In diesem Zusammenhang wird es auch darauf ankommen, ob die von den Revisionen behaupteten Verstöße gegen das Verfahren der Wohnraumzuweisung vorliegen. Je intensiver im vorliegenden Fall vom üblichen Verfahrensgang abgewichen worden ist, um so aussagekräftiger sind die damit verbundenen Hinweise auf eine Manipulation bei der Wohnungsvergabe. Das Verwaltungsgericht wird daher insbesondere zu klären haben, ob die Klägerin einen schriftlichen Antrag auf Wohnraumzuweisung gestellt oder, falls es an einer schriftlichen Antragstellung fehlt, ein Antrag mit den für die Wohnraumzuweisung erforderlichen Angaben zumindest in den Akten festgehalten worden ist. Eine Zuweisung von Wohnraum in einem Verfahren, in dem noch nicht einmal die Antragstellung aktenkundig gemacht worden ist, kann darauf hinweisen, daß von vornherein nicht beabsichtigt war, ein ordnungsgemäßes Verfahren durchzuführen. Auf Manipulationen könnte auch hinweisen, wenn die Klägerin und ihr damaliger Ehemann die Bemühungen um eine Wohnungszuweisung vollständig in die Hand der Oper oder einer anderen Stelle gegeben hätten, ohne sich selbst um den Fortgang der Sache zu kümmern oder weitere Schritte zum Erhalt einer Wohnung zu unternehmen. Von einer ordnungsgemäßen Wohnraumzuweisung könnte ferner nicht gesprochen werden, wenn die Zuweisung - wie von den Beigeladenen zu 1 und 2 vorgetragen - von einer anderen Stelle, nämlich der Bezirksverwaltung für Staatssicherheit oder einem Mitarbeiter der Bezirksverwaltung, formuliert und eine eigene Prüfung durch den Stadtbezirksrat für Wohnungspolitik und Wohnungswirtschaft nicht erfolgt wäre.

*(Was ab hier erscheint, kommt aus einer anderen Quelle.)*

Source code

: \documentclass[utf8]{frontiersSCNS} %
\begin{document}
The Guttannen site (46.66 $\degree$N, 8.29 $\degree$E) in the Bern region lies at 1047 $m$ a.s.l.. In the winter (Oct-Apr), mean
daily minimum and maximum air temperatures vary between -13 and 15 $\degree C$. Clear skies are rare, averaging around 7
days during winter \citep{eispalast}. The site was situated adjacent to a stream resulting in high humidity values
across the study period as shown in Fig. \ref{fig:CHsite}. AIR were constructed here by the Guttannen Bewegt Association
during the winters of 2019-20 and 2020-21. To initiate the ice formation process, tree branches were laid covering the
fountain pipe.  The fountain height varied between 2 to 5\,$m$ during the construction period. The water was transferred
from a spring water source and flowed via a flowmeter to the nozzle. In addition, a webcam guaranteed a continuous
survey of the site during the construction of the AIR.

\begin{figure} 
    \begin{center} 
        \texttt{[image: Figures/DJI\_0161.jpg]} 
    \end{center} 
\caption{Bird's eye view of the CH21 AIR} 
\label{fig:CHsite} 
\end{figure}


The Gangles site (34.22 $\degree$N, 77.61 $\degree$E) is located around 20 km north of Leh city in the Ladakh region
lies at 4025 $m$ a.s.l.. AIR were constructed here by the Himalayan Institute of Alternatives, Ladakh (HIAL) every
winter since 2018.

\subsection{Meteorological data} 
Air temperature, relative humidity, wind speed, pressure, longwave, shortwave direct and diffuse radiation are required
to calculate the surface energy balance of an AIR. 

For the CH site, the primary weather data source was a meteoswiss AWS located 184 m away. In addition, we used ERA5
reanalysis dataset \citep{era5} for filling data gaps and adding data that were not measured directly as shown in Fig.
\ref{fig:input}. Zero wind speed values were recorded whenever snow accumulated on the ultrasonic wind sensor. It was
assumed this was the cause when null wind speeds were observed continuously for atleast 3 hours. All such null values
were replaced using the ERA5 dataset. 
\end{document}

Von seinem Standpunkt aus konsequent hat das Verwaltungsgericht keine Feststellungen dazu getroffen, ob die Klägerin und ihr damaliger Ehemann den Verstoß gegen § 11 i.V.m. § 10 Abs. 1 Satz 1 WLVO 1967 gekannt oder fahrlässig nicht gekannt haben und damit die zweite in § 4 Abs. 3 Buchst. a VermG genannte Voraussetzung erfüllen. Das Verwaltungsgericht wird daher, soweit erforderlich, die subjektiven Voraussetzungen für die Annahme einer Unredlichkeit ebenfalls noch aufzuklären haben. Sofern eine solche Aufklärung nicht möglich ist, würde die Nichterweislichkeit eines redlichen Erwerbs zu Lasten der Klägerin und ihres damaligen Ehemannes gehen. Voraussetzung für eine solche Beweislastentscheidung ist nach der Rechtsprechung des Senats, daß greifbare tatsächliche Anhaltspunkte für eine mögliche Unredlichkeit des Erwerbs bestehen, die aber für eine Überzeugungsbildung des Gerichts noch nicht ausreichen (Beschluß vom 16. Oktober 1995 - BVerwG 7 B 163.95 - Buchholz 428 § 4 VermG Nr. 22; Beschluß vom 2. November 1998 - BVerwG 8 B 211.98 - Buchholz 428 § 4 VermG Nr. 59). Sollte sich eine unangemessene Überversorgung mit Wohnraum herausstellen, würde dieser Umstand stets einen Anhaltspunkt in diesem Sinne darstellen.